[WORKING DATA Boundary: Start]

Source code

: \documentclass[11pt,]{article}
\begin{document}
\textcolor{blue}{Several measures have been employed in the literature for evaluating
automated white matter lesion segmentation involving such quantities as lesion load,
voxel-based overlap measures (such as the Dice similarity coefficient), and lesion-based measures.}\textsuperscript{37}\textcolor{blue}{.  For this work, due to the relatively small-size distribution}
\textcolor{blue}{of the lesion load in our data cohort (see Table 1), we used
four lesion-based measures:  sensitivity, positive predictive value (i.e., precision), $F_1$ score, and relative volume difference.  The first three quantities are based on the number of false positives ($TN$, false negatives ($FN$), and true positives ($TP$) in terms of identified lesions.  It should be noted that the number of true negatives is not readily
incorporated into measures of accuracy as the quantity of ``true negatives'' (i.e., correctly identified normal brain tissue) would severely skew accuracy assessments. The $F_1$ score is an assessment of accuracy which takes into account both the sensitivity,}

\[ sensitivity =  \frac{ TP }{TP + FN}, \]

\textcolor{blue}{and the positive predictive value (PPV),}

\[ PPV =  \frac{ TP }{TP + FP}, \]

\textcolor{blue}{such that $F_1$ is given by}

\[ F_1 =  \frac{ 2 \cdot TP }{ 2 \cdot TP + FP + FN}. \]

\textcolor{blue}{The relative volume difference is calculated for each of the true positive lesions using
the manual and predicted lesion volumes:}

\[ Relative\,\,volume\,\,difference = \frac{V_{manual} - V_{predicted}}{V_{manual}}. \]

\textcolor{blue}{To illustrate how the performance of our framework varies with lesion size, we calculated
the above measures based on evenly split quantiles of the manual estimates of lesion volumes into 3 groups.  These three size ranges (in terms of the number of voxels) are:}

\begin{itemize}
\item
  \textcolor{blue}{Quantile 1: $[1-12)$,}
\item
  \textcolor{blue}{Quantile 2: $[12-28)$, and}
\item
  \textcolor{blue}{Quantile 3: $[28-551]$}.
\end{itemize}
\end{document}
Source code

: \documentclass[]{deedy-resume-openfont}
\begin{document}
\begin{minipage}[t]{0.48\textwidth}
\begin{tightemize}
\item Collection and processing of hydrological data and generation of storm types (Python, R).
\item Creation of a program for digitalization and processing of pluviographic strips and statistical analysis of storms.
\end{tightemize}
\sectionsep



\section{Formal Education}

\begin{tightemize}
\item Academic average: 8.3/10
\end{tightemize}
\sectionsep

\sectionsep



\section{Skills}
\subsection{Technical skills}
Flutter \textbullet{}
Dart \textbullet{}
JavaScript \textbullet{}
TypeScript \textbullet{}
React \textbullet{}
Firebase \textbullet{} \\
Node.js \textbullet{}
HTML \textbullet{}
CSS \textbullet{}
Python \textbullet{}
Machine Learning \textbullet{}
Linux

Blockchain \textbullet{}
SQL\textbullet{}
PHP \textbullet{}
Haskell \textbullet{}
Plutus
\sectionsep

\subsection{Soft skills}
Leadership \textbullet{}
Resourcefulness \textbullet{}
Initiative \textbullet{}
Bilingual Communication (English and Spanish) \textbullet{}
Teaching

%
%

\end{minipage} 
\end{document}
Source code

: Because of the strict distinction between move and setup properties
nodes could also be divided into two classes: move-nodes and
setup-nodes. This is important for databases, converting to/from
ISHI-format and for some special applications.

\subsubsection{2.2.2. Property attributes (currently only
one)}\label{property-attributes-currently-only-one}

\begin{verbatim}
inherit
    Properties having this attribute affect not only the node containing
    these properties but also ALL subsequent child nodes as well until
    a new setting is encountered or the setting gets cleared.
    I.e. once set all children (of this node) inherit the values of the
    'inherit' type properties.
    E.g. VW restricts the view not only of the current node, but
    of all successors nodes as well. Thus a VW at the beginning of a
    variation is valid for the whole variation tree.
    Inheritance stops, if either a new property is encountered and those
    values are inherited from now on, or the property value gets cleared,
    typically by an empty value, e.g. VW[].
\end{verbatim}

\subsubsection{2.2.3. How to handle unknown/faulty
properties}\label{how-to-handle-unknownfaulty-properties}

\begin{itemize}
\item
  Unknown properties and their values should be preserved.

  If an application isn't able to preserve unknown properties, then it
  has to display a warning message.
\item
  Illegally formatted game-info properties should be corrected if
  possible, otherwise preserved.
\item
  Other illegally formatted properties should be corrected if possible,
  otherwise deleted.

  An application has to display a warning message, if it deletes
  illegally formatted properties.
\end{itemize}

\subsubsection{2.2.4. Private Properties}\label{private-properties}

[WORKING DATA Boundary: End]

- EXERCISE DIRECTIONS
Go through the records line by line, and copy each line that holds the string "possible".

- COMPLETED EXERCISE
  possible, otherwise preserved.
  Other illegally formatted properties should be corrected if possible,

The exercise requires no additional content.